START Dataset entries

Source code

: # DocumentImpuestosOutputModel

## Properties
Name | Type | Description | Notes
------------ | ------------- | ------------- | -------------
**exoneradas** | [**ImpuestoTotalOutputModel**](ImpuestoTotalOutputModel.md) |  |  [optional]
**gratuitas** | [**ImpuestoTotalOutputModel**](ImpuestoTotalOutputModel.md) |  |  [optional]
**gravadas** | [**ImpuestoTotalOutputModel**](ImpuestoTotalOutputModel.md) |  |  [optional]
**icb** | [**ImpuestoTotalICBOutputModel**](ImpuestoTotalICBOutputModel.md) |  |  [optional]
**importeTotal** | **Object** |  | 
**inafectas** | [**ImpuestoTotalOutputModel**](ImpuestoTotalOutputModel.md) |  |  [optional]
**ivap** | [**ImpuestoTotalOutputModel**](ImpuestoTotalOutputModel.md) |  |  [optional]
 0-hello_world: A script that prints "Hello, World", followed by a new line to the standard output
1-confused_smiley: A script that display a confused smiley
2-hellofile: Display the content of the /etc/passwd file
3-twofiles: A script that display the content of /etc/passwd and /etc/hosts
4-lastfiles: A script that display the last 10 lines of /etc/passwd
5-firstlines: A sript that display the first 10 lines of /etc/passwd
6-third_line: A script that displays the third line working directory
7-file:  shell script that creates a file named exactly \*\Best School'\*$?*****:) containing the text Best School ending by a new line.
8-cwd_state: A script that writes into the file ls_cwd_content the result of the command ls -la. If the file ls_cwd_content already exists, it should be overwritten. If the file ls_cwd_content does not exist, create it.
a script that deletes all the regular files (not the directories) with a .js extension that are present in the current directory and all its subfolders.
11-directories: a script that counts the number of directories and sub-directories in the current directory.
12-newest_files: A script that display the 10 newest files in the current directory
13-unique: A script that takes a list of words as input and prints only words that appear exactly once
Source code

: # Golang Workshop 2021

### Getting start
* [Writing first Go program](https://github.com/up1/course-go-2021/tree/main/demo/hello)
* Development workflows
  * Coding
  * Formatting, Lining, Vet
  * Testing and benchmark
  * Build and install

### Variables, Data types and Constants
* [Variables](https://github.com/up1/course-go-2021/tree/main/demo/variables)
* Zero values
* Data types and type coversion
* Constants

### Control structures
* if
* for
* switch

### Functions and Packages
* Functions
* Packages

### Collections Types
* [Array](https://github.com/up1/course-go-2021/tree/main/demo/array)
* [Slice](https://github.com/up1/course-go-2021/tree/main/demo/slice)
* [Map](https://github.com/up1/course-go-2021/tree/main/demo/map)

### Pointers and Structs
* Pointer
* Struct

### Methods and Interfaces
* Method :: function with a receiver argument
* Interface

END Dataset entries
START Dataset entries

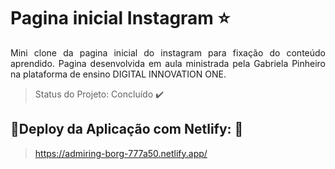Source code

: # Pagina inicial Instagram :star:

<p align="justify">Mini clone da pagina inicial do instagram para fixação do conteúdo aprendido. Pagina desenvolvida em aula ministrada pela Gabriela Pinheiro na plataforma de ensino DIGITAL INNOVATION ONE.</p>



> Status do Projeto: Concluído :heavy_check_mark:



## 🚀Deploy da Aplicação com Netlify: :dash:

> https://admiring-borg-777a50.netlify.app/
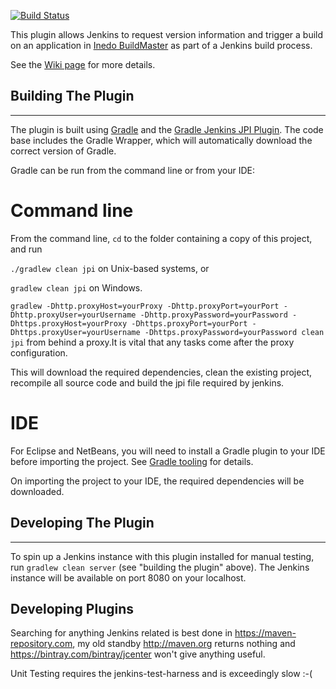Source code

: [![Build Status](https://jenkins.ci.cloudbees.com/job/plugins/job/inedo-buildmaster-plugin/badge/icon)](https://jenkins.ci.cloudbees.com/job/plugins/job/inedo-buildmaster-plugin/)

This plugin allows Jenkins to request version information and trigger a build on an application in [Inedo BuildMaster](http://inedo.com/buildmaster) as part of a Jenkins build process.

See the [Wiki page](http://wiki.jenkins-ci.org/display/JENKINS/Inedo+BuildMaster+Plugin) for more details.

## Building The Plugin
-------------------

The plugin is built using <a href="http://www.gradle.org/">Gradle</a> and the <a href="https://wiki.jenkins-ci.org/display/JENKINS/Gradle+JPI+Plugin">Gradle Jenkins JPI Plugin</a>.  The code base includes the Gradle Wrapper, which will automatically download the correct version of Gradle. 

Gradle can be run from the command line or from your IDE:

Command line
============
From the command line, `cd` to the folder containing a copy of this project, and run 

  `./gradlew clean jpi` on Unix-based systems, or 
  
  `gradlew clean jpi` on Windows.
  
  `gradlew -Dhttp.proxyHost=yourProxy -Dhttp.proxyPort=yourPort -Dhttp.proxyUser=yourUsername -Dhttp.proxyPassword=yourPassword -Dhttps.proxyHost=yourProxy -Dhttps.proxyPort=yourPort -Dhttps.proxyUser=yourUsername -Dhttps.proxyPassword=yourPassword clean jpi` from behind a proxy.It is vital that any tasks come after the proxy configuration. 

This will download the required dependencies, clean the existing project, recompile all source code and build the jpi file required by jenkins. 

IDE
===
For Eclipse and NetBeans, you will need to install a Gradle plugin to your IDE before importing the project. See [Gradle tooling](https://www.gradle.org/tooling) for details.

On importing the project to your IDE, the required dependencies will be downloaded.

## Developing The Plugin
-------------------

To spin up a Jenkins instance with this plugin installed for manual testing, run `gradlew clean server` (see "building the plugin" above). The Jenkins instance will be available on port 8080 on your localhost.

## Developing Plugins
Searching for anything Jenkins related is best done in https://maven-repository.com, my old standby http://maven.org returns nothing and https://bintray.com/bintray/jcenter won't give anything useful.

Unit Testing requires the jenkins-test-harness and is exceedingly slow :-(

END Dataset entries
START Dataset entries

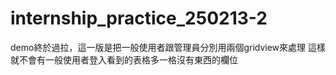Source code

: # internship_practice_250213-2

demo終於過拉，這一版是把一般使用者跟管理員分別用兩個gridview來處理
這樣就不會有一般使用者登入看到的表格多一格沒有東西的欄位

END Dataset entries

### [Task brief]
Wherever the string "with" appears in the listing above, show the whole line.

### [Answer to this problem]
a script that deletes all the regular files (not the directories) with a .js extension that are present in the current directory and all its subfolders.
* Method :: function with a receiver argument
To spin up a Jenkins instance with this plugin installed for manual testing, run `gradlew clean server` (see "building the plugin" above). The Jenkins instance will be available on port 8080 on your localhost.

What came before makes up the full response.